# Source texts of formatted documents:
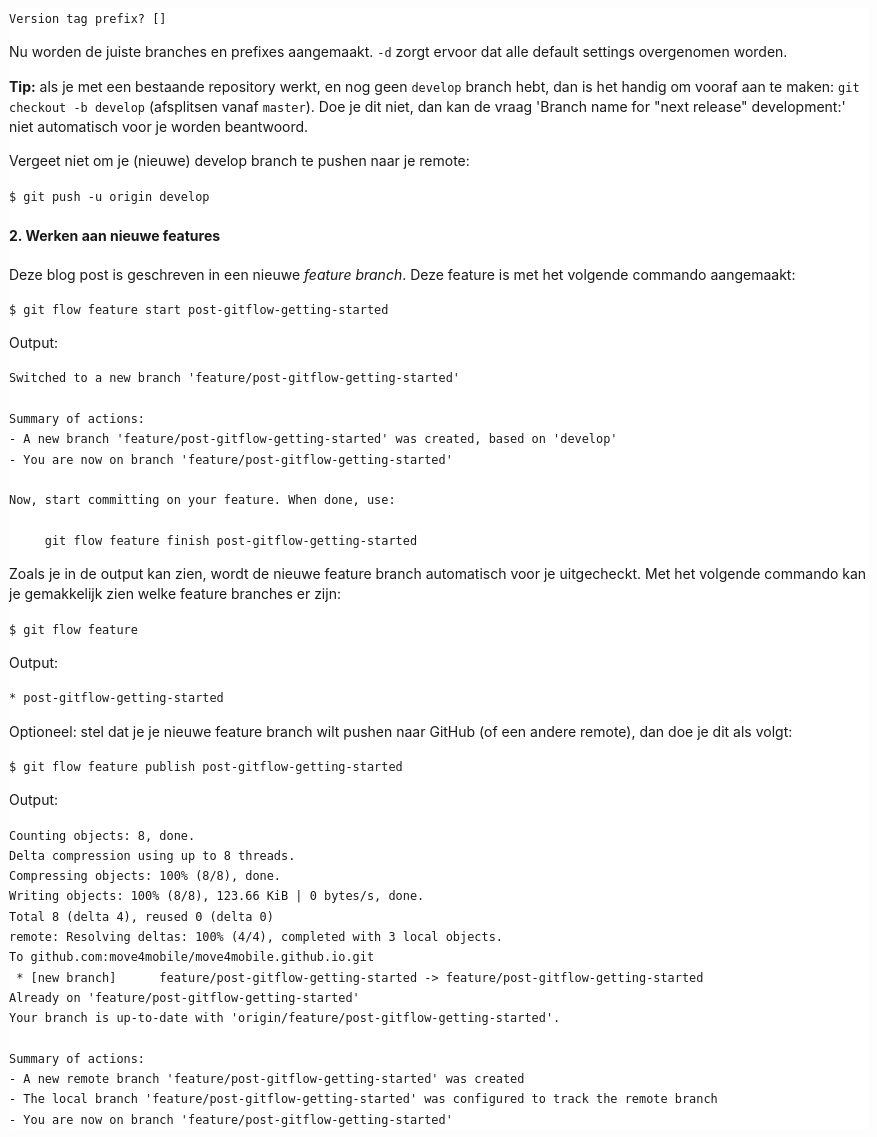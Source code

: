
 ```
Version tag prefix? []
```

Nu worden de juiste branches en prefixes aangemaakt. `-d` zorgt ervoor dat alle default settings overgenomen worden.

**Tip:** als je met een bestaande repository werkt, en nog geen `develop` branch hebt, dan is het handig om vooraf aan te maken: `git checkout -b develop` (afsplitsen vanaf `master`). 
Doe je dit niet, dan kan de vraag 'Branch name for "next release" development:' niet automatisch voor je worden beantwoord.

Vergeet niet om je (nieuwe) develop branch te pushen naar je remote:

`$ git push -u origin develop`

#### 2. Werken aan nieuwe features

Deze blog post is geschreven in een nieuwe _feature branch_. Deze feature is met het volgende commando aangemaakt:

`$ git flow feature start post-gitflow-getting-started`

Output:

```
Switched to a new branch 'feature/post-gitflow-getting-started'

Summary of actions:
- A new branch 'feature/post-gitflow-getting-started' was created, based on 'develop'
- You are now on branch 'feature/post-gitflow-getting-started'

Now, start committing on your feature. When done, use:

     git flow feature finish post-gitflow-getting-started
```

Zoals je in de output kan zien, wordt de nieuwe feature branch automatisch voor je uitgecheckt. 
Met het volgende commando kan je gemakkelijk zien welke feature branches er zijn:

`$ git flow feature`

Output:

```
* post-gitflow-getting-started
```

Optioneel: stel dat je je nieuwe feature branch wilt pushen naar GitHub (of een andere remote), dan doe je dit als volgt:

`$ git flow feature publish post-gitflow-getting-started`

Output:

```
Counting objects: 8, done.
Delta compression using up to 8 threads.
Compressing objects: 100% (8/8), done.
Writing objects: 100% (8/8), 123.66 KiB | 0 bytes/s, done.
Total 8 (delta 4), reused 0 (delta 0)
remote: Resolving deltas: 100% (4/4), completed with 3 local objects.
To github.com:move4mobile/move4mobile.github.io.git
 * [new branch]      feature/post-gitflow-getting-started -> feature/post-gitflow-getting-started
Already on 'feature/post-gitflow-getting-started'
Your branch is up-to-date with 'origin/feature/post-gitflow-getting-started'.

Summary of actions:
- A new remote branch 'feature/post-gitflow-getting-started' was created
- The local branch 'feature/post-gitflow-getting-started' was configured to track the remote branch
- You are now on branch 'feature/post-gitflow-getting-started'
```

# Task:
Scan the data above and copy every line with "naar" in it.

# Result for this exercise:
Vergeet niet om je (nieuwe) develop branch te pushen naar je remote:
Optioneel: stel dat je je nieuwe feature branch wilt pushen naar GitHub (of een andere remote), dan doe je dit als volgt:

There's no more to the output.